Add token_to_id, id_to_token, and get_added_tokens_decoder methods to Tokenizer class (#13)

Copilot · web-flow · commit b2945b589c1e · 2025-11-06T19:08:02.000-05:00
diff --git a/src/core/PreTokenizer.ts b/src/core/PreTokenizer.ts
@@ -6,15 +6,21 @@ import type { PreTokenizeTextOptions } from "@static/tokenizer";
  * A callable class representing a pre-tokenizer used in tokenization. Subclasses
  * should implement the `pre_tokenize_text` method to define the specific pre-tokenization logic.
  */
-abstract class PreTokenizer extends Callable<[string | string[], any?], string[]> {
+abstract class PreTokenizer extends Callable<
+  [string | string[], any?],
+  string[]
+> {
   /**
    * Method that should be implemented by subclasses to define the specific pre-tokenization logic.
    *
    * @param text The text to pre-tokenize.
    * @param options Additional options for the pre-tokenization logic.
    * @returns The pre-tokenized text.
    */
-  abstract pre_tokenize_text(text: string, options?: PreTokenizeTextOptions): string[];
+  abstract pre_tokenize_text(
+    text: string,
+    options?: PreTokenizeTextOptions,
+  ): string[];
 
   /**
    * Tokenizes the given text into pre-tokens.
diff --git a/src/core/Tokenizer.ts b/src/core/Tokenizer.ts
@@ -19,7 +19,11 @@ import type PreTokenizer from "./PreTokenizer";
 import type TokenizerModel from "./TokenizerModel";
 import type PostProcessor from "./PostProcessor";
 import type Decoder from "./Decoder";
-import type { TokenConfig, TokenizerConfig, TokenizerJSON } from "@static/tokenizer";
+import type {
+  TokenConfig,
+  TokenizerConfig,
+  TokenizerJSON,
+} from "@static/tokenizer";
 
 interface EncodeOptions {
   text_pair?: string | null;
@@ -292,6 +296,36 @@ class Tokenizer {
       ? this.post_processor(tokens1, tokens2, add_special_tokens)
       : { tokens: merge_arrays(tokens1 ?? [], tokens2 ?? []) };
   }
+
+  /**
+   * Converts a token string to its corresponding token ID.
+   * @param token The token string to convert.
+   * @returns The token ID, or undefined if the token is not in the vocabulary.
+   */
+  public token_to_id(token: string): number | undefined {
+    return this.model.tokens_to_ids.get(token);
+  }
+
+  /**
+   * Converts a token ID to its corresponding token string.
+   * @param id The token ID to convert.
+   * @returns The token string, or undefined if the ID is not in the vocabulary.
+   */
+  public id_to_token(id: number): string | undefined {
+    return this.model.vocab[id];
+  }
+
+  /**
+   * Returns a mapping of token IDs to AddedToken objects for all added tokens.

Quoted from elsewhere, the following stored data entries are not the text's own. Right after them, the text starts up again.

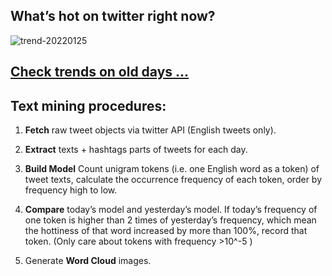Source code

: ## What’s hot on twitter right now?

![trend-20220125][wordcloud]

[wordcloud]: https://raw.githubusercontent.com/xdqc/tweet-trend-everyday/master/word-cloud/trend-20220125.png?token=AF5V4P7ADR6KQBZ4CEDTNIK6AXRMU "trend-20220125"

## [Check trends on old days ...](https://github.com/xdqc/tweet-trend-everyday/tree/master/word-cloud)

## Text mining procedures:

1. **Fetch** raw tweet objects via twitter API (English tweets only).

2. **Extract** texts + hashtags parts of tweets for each day.

3. **Build Model** Count unigram tokens (i.e. one English word as a token) of tweet texts, calculate the occurrence frequency of each token, order by frequency high to low.

4. **Compare** today’s model and yesterday’s model. If today’s frequency of one token is higher than 2 times of yesterday’s frequency, which mean the hottiness of that word increased by more than 100%, record that token. (Only care about tokens with frequency >10^-5 )

5. Generate **Word Cloud** images.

+   * @returns A Map where keys are token IDs and values are AddedToken objects.
+   */
+  public get_added_tokens_decoder(): Map<number, AddedToken> {
+    const decoder = new Map<number, AddedToken>();
+    for (const token of this.added_tokens) {
+      decoder.set(token.id, token);
+    }
+    return decoder;
+  }
 }
 
 export default Tokenizer;
diff --git a/src/core/decoder/create_decoder.ts b/src/core/decoder/create_decoder.ts
@@ -1,4 +1,3 @@
-
 import ByteLevel from "./ByteLevel";
 import WordPiece from "./WordPiece";
 import Metaspace from "./Metaspace";
diff --git a/src/core/normalizer/create_normalizer.ts b/src/core/normalizer/create_normalizer.ts
@@ -1,4 +1,3 @@
-
 import BertNormalizer from "./BertNormalizer";
 import Precompiled from "./Precompiled";
 import Sequence from "./Sequence";
diff --git a/src/core/postProcessor/create_post_processor.ts b/src/core/postProcessor/create_post_processor.ts
@@ -1,4 +1,3 @@
-
 import TemplateProcessing from "./TemplateProcessing";
 import ByteLevel from "./ByteLevel";
 import BertProcessing from "./BertProcessing";
diff --git a/src/index.ts b/src/index.ts
@@ -1,4 +1,5 @@
 export { default as Tokenizer } from "./core/Tokenizer";
+export { default as AddedToken } from "./core/AddedToken";
 export type { Encoding } from "./static/types";
 
 // Export all components
diff --git a/tests/tokenizers.test.ts b/tests/tokenizers.test.ts
@@ -1,5 +1,5 @@
 import fetchConfigById from "./utils/fetchConfigById";
-import { Tokenizer } from "../src";
+import { Tokenizer, AddedToken } from "../src";
 import collectTests from "./utils/collectTests";
 
 const TOKENIZER_TESTS = await collectTests();
@@ -43,3 +43,203 @@ describe("Tokenizers (model-specific)", () => {
     });
   }
 });
+
+describe("Tokenizer methods", () => {
+  // Create a simple BPE tokenizer for testing
+  // Vocab size: 10 tokens
+  // - 3 special tokens: <s>, </s>, <pad>
+  // - 1 unk token: <unk>
+  // - 5 regular tokens: a, b, c, ab, bc
+  // - 1 non-special added token: "<added>"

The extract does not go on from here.